Et si l’état actuel de l’éducation au Maroc était tout à fait prévisible depuis 50 ans? Et si l’état catastrophique était prémédité par une élite bien établie qui souhaitait continuer à avoir la mainmise sur le Maroc? C’est que laisse entendre cette lettre envoyée par Charles-André Julien, éminent historien français spécialiste du Maghreb. Au lendemain de l’indépendance, il fut invité par Mohammed V à fonder l’Université marocaine, et fut à cet effet nommé premier doyen de la Faculté des Lettres à Rabat.

Cette lettre a été adressée à M. Bennani, Directeur du Protocole de Mohammed V.

Charles André Julien

Paris 1 Novembre 1960

Cher ami,

Depuis hier 31 Octobre, j’ai cessé d’être officiellement doyen de la Faculté des Lettres de Rabat. Je puis désormais m’exprimer en toute liberté.
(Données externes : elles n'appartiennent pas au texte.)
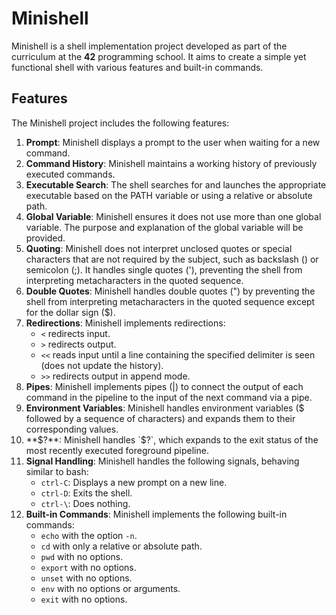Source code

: # Minishell

Minishell is a shell implementation project developed as part of the curriculum at the **42** programming school. It aims to create a simple yet functional shell with various features and built-in commands.

## Features

The Minishell project includes the following features:

1. **Prompt**: Minishell displays a prompt to the user when waiting for a new command.
2. **Command History**: Minishell maintains a working history of previously executed commands.
3. **Executable Search**: The shell searches for and launches the appropriate executable based on the PATH variable or using a relative or absolute path.
4. **Global Variable**: Minishell ensures it does not use more than one global variable. The purpose and explanation of the global variable will be provided.
5. **Quoting**: Minishell does not interpret unclosed quotes or special characters that are not required by the subject, such as backslash (\) or semicolon (;). It handles single quotes ('), preventing the shell from interpreting metacharacters in the quoted sequence.
6. **Double Quotes**: Minishell handles double quotes (") by preventing the shell from interpreting metacharacters in the quoted sequence except for the dollar sign ($).
7. **Redirections**: Minishell implements redirections:
   - `<` redirects input.
   - `>` redirects output.
   - `<<` reads input until a line containing the specified delimiter is seen (does not update the history).
   - `>>` redirects output in append mode.
8. **Pipes**: Minishell implements pipes (|) to connect the output of each command in the pipeline to the input of the next command via a pipe.
9. **Environment Variables**: Minishell handles environment variables ($ followed by a sequence of characters) and expands them to their corresponding values.
10. **$?**: Minishell handles `$?`, which expands to the exit status of the most recently executed foreground pipeline.
11. **Signal Handling**: Minishell handles the following signals, behaving similar to bash:
    - `ctrl-C`: Displays a new prompt on a new line.
    - `ctrl-D`: Exits the shell.
    - `ctrl-\`: Does nothing.
12. **Built-in Commands**: Minishell implements the following built-in commands:
    - `echo` with the option `-n`.
    - `cd` with only a relative or absolute path.
    - `pwd` with no options.
    - `export` with no options.
    - `unset` with no options.
    - `env` with no options or arguments.
    - `exit` with no options.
J’ai été appelé par Sa Majesté à contribuer à resserrer les liens culturels entre l’Occident et l’Orient. Je l’ai fait de mon mieux. J’ai créé de toutes pièces une Faculté qui a acquis un solide renom, et qui eut pu devenir le centre culturel le plus important de l’Afrique musulmane et un centre d’attraction pour les Africains francophones. J’ai toujours été partisan de l’arabisation, mais de l’arabisation par le haut. Je crains que celle que l’on pratique dans la conjoncture présente ne fasse du Maroc en peu d’années un pays intellectuellement sous développé. Si les responsables ne s’en rendaient pas compte, on n’assisterait pas à ce fait paradoxal que pas un fonctionnaire, sans parler des hauts dignitaires et même des Oulémas, n’envoie ses enfants dans des écoles marocaines. On prône la culture arabe, mais on se bat aux portes de la Mission pour obtenir des places dans des établissements français. Le résultat apparaîtra d’ici peu d’années, il y aura au Maroc deux classes sociales : celle des privilégiés qui auront bénéficié d’une culture occidentale donnée avec éclat et grâce ä laquelle ils occuperont les postes de commande et celle de la masse cantonnée dans les études d’arabe médiocrement organisées dans les conditions actuelles et qui les cantonneront dans les cadres subalternes. Avec de la patience et de la méthode on eut pu aboutir à un tout autre résultat, qui permettrait de donner à tous les enfants des chances égales d’avenir.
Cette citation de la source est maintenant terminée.